Brief:
Look through the entries below for the line that contains "for Visual Studio에", then set down that line and each one after it exactly, through the last.

—————

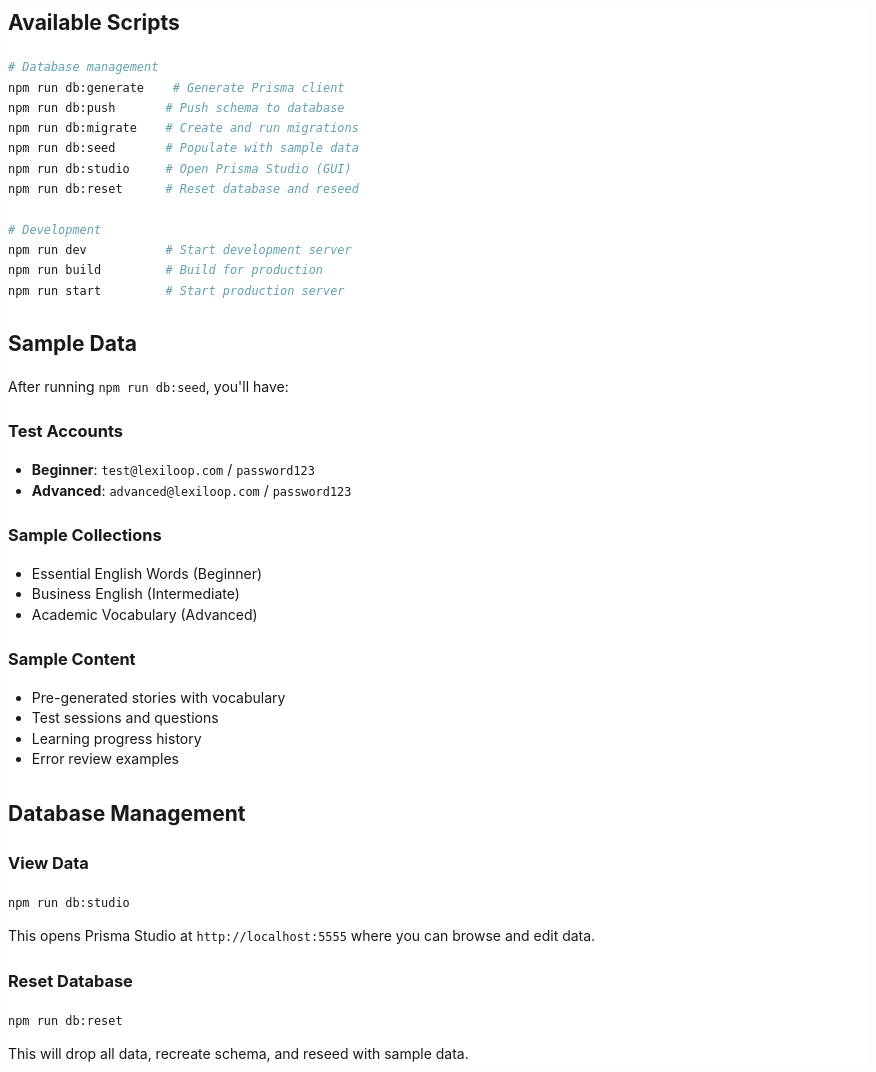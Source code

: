 ## Available Scripts

```bash
# Database management
npm run db:generate    # Generate Prisma client
npm run db:push       # Push schema to database
npm run db:migrate    # Create and run migrations
npm run db:seed       # Populate with sample data
npm run db:studio     # Open Prisma Studio (GUI)
npm run db:reset      # Reset database and reseed

# Development
npm run dev           # Start development server
npm run build         # Build for production
npm run start         # Start production server
```

## Sample Data

After running `npm run db:seed`, you'll have:

### Test Accounts
- **Beginner**: `test@lexiloop.com` / `password123`
- **Advanced**: `advanced@lexiloop.com` / `password123`

### Sample Collections
- Essential English Words (Beginner)
- Business English (Intermediate) 
- Academic Vocabulary (Advanced)

### Sample Content
- Pre-generated stories with vocabulary
- Test sessions and questions
- Learning progress history
- Error review examples

## Database Management

### View Data
```bash
npm run db:studio
```
This opens Prisma Studio at `http://localhost:5555` where you can browse and edit data.

### Reset Database
```bash
npm run db:reset
```
This will drop all data, recreate schema, and reseed with sample data.
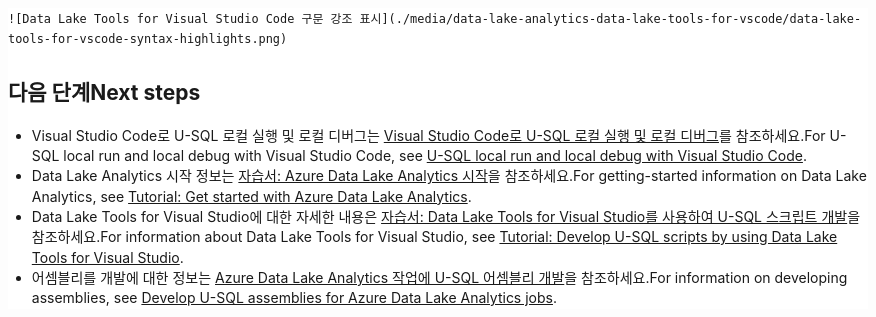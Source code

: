     ![Data Lake Tools for Visual Studio Code 구문 강조 표시](./media/data-lake-analytics-data-lake-tools-for-vscode/data-lake-tools-for-vscode-syntax-highlights.png)

## <a name="next-steps"></a><span data-ttu-id="efe33-411">다음 단계</span><span class="sxs-lookup"><span data-stu-id="efe33-411">Next steps</span></span>

- <span data-ttu-id="efe33-412">Visual Studio Code로 U-SQL 로컬 실행 및 로컬 디버그는 [Visual Studio Code로 U-SQL 로컬 실행 및 로컬 디버그](data-lake-tools-for-vscode-local-run-and-debug.md)를 참조하세요.</span><span class="sxs-lookup"><span data-stu-id="efe33-412">For U-SQL local run and local debug with Visual Studio Code, see [U-SQL local run and local debug with Visual Studio Code](data-lake-tools-for-vscode-local-run-and-debug.md).</span></span>
- <span data-ttu-id="efe33-413">Data Lake Analytics 시작 정보는 [자습서: Azure Data Lake Analytics 시작](data-lake-analytics-get-started-portal.md)을 참조하세요.</span><span class="sxs-lookup"><span data-stu-id="efe33-413">For getting-started information on Data Lake Analytics, see [Tutorial: Get started with Azure Data Lake Analytics](data-lake-analytics-get-started-portal.md).</span></span>
- <span data-ttu-id="efe33-414">Data Lake Tools for Visual Studio에 대한 자세한 내용은 [자습서: Data Lake Tools for Visual Studio를 사용하여 U-SQL 스크립트 개발](data-lake-analytics-data-lake-tools-get-started.md)을 참조하세요.</span><span class="sxs-lookup"><span data-stu-id="efe33-414">For information about Data Lake Tools for Visual Studio, see [Tutorial: Develop U-SQL scripts by using Data Lake Tools for Visual Studio](data-lake-analytics-data-lake-tools-get-started.md).</span></span>
- <span data-ttu-id="efe33-415">어셈블리를 개발에 대한 정보는 [Azure Data Lake Analytics 작업에 U-SQL 어셈블리 개발](data-lake-analytics-u-sql-develop-assemblies.md)을 참조하세요.</span><span class="sxs-lookup"><span data-stu-id="efe33-415">For information on developing assemblies, see [Develop U-SQL assemblies for Azure Data Lake Analytics jobs](data-lake-analytics-u-sql-develop-assemblies.md).</span></span>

—————

Answer box:
- <span data-ttu-id="efe33-414">Data Lake Tools for Visual Studio에 대한 자세한 내용은 [자습서: Data Lake Tools for Visual Studio를 사용하여 U-SQL 스크립트 개발](data-lake-analytics-data-lake-tools-get-started.md)을 참조하세요.</span><span class="sxs-lookup"><span data-stu-id="efe33-414">For information about Data Lake Tools for Visual Studio, see [Tutorial: Develop U-SQL scripts by using Data Lake Tools for Visual Studio](data-lake-analytics-data-lake-tools-get-started.md).</span></span>
- <span data-ttu-id="efe33-415">어셈블리를 개발에 대한 정보는 [Azure Data Lake Analytics 작업에 U-SQL 어셈블리 개발](data-lake-analytics-u-sql-develop-assemblies.md)을 참조하세요.</span><span class="sxs-lookup"><span data-stu-id="efe33-415">For information on developing assemblies, see [Develop U-SQL assemblies for Azure Data Lake Analytics jobs](data-lake-analytics-u-sql-develop-assemblies.md).</span></span>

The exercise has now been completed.